**Work request**. Print nothing but the lines below starting at the line that holds "## Features" and ending at the line that holds "unfortunately need to", including both, each exactly as written.

(Dataset records)

┌────────

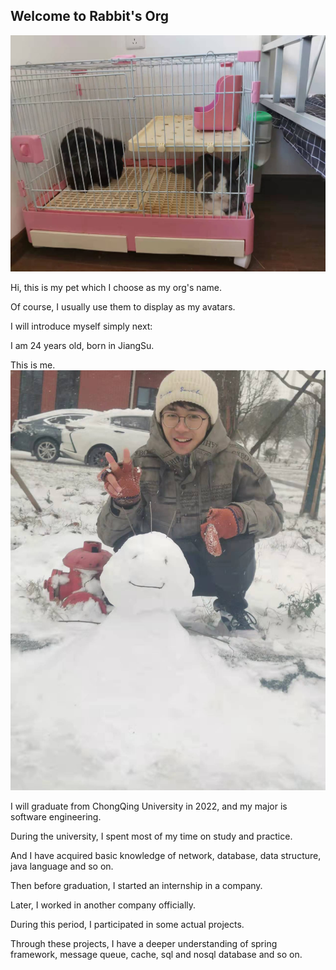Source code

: ## Welcome to Rabbit's Org

![my-pet](assets/rabbit.jpg)

Hi, this is my pet which I choose as my org's name.

Of course, I usually use them to display as my avatars.

I will introduce myself simply next:

I am 24 years old, born in JiangSu. 

This is me. ![me](assets/me.jpg)

I will graduate from ChongQing University in 2022, and my major is software engineering. 

During the university, I spent most of my time on study and practice. 

And I have acquired basic knowledge of network, database, data structure, java language and so on.

Then before graduation, I started an internship in a company. 

Later, I worked in another company officially. 

During this period, I participated in some actual projects. 

Through these projects, I have a deeper understanding of spring framework, message queue, cache, sql and nosql database and so on.
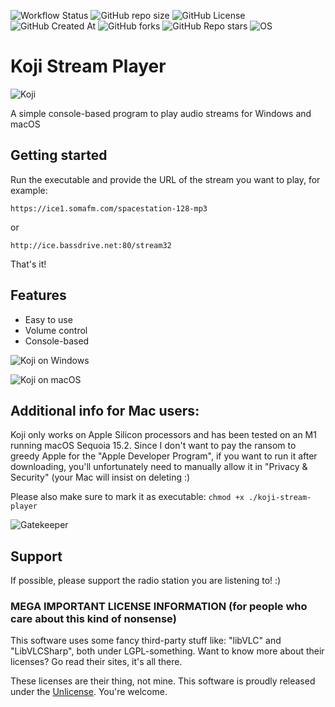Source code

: 
![Workflow Status](https://github.com/MaxGripe/koji-stream-player/actions/workflows/dotnet.yml/badge.svg)
![GitHub repo size](https://img.shields.io/github/repo-size/MaxGripe/koji-stream-player)
![GitHub License](https://img.shields.io/github/license/MaxGripe/koji-stream-player)
![GitHub Created At](https://img.shields.io/github/created-at/MaxGripe/koji-stream-player)
![GitHub forks](https://img.shields.io/github/forks/MaxGripe/koji-stream-player)
![GitHub Repo stars](https://img.shields.io/github/stars/MaxGripe/koji-stream-player)
![OS](https://img.shields.io/badge/os-Windows_%7C_macOS-blue)

# Koji Stream Player

![Koji](gfx/koji.png)

A simple console-based program to play audio streams for Windows and macOS

## Getting started

Run the executable and provide the URL of the stream you want to play, for example:

`https://ice1.somafm.com/spacestation-128-mp3`

or

`http://ice.bassdrive.net:80/stream32`

That's it!

## Features

- Easy to use
- Volume control
- Console-based

![Koji on Windows](gfx/terminal.png)

![Koji on macOS](gfx/zsh.png)

## Additional info for Mac users:

Koji only works on Apple Silicon processors and has been tested on an M1 running 
macOS Sequoia 15.2. Since I don't want to pay the ransom to greedy Apple for the 
"Apple Developer Program", if you want to run it after downloading, you'll 
unfortunately need to manually allow it in "Privacy & Security" 
(your Mac will insist on deleting :)

Please also make sure to mark it as executable:
`chmod +x ./koji-stream-player`

![Gatekeeper](gfx/gatekeeper.png)

## Support

If possible, please support the radio station you are listening to! :)

### MEGA IMPORTANT LICENSE INFORMATION (for people who care about this kind of nonsense)

This software uses some fancy third-party stuff like:
"libVLC" and "LibVLCSharp", both under LGPL-something.
Want to know more about their licenses? Go read their sites, it's all there.

These licenses are their thing, not mine.
This software is proudly released under the [Unlicense](LICENSE). You're welcome.
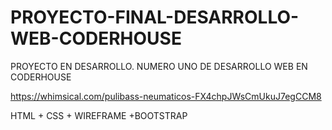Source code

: # PROYECTO-FINAL-DESARROLLO-WEB-CODERHOUSE
PROYECTO EN DESARROLLO. NUMERO UNO DE DESARROLLO WEB EN CODERHOUSE

https://whimsical.com/pulibass-neumaticos-FX4chpJWsCmUkuJ7egCCM8

HTML + CSS + WIREFRAME +BOOTSTRAP

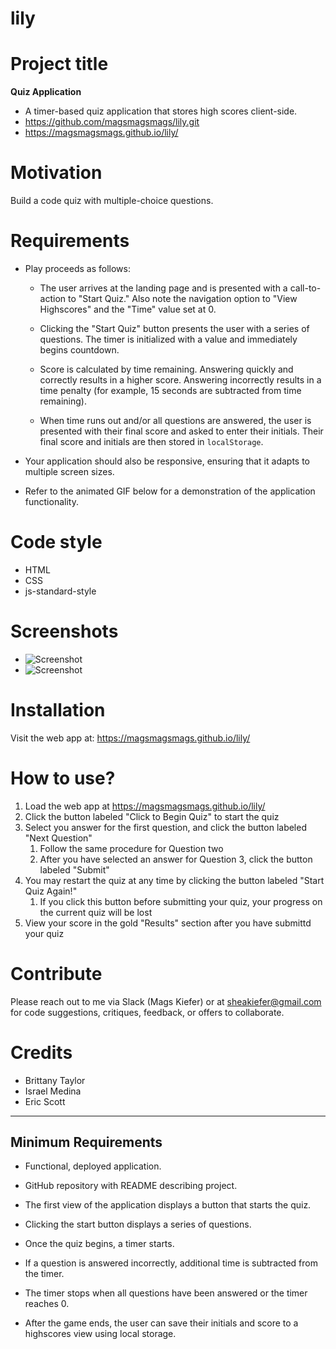 # lily

# Project title
**Quiz Application**
* A timer-based quiz application that stores high scores client-side. 
* https://github.com/magsmagsmags/lily.git
* https://magsmagsmags.github.io/lily/


# Motivation
 Build a code quiz with multiple-choice questions.


# Requirements

* Play proceeds as follows:

  * The user arrives at the landing page and is presented with a call-to-action to "Start Quiz." Also note the navigation option to "View Highscores" and the "Time" value set at 0.

  * Clicking the "Start Quiz" button presents the user with a series of questions. The timer is initialized with a value and immediately begins countdown.

  * Score is calculated by time remaining. Answering quickly and correctly results in a higher score. Answering incorrectly results in a time penalty (for example, 15 seconds are subtracted from time remaining).

  * When time runs out and/or all questions are answered, the user is presented with their final score and asked to enter their initials. Their final score and initials are then stored in `localStorage`.

* Your application should also be responsive, ensuring that it adapts to multiple screen sizes.

* Refer to the animated GIF below for a demonstration of the application functionality.


# Code style
* HTML
* CSS
* js-standard-style

# Screenshots
* ![Screenshot](/images/Screenshot1.png)
* ![Screenshot](/images/Screenshot2.png)

# Installation
Visit the web app at: https://magsmagsmags.github.io/lily/

# How to use?
1. Load the web app at https://magsmagsmags.github.io/lily/
1. Click the button labeled "Click to Begin Quiz" to start the quiz
1. Select you answer for the first question, and click the button labeled "Next Question"
    1. Follow the same procedure for Question two
    1. After you have selected an answer for Question 3, click the button labeled "Submit"
1. You may restart the quiz at any time by clicking the button labeled "Start Quiz Again!"
    1. If you click this button before submitting your quiz, your progress on the current quiz will be lost
1. View your score in the gold "Results" section after you have submittd your quiz

# Contribute
Please reach out to me via Slack (Mags Kiefer) or at sheakiefer@gmail.com for code suggestions, critiques, feedback, or offers to collaborate. 

# Credits

* Brittany Taylor
* Israel Medina
* Eric Scott

--------------------------------


## Minimum Requirements

* Functional, deployed application.

* GitHub repository with README describing project.

* The first view of the application displays a button that starts the quiz.

* Clicking the start button displays a series of questions.

* Once the quiz begins, a timer starts.

* If a question is answered incorrectly, additional time is subtracted from the timer.

* The timer stops when all questions have been answered or the timer reaches 0.

* After the game ends, the user can save their initials and score to a highscores view using local storage.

└────────

**Response to this exercise**.
## Features

- Easy to use
- Volume control
- Console-based

![Koji on Windows](gfx/terminal.png)

![Koji on macOS](gfx/zsh.png)

## Additional info for Mac users:

Koji only works on Apple Silicon processors and has been tested on an M1 running 
macOS Sequoia 15.2. Since I don't want to pay the ransom to greedy Apple for the 
"Apple Developer Program", if you want to run it after downloading, you'll 
unfortunately need to manually allow it in "Privacy & Security" 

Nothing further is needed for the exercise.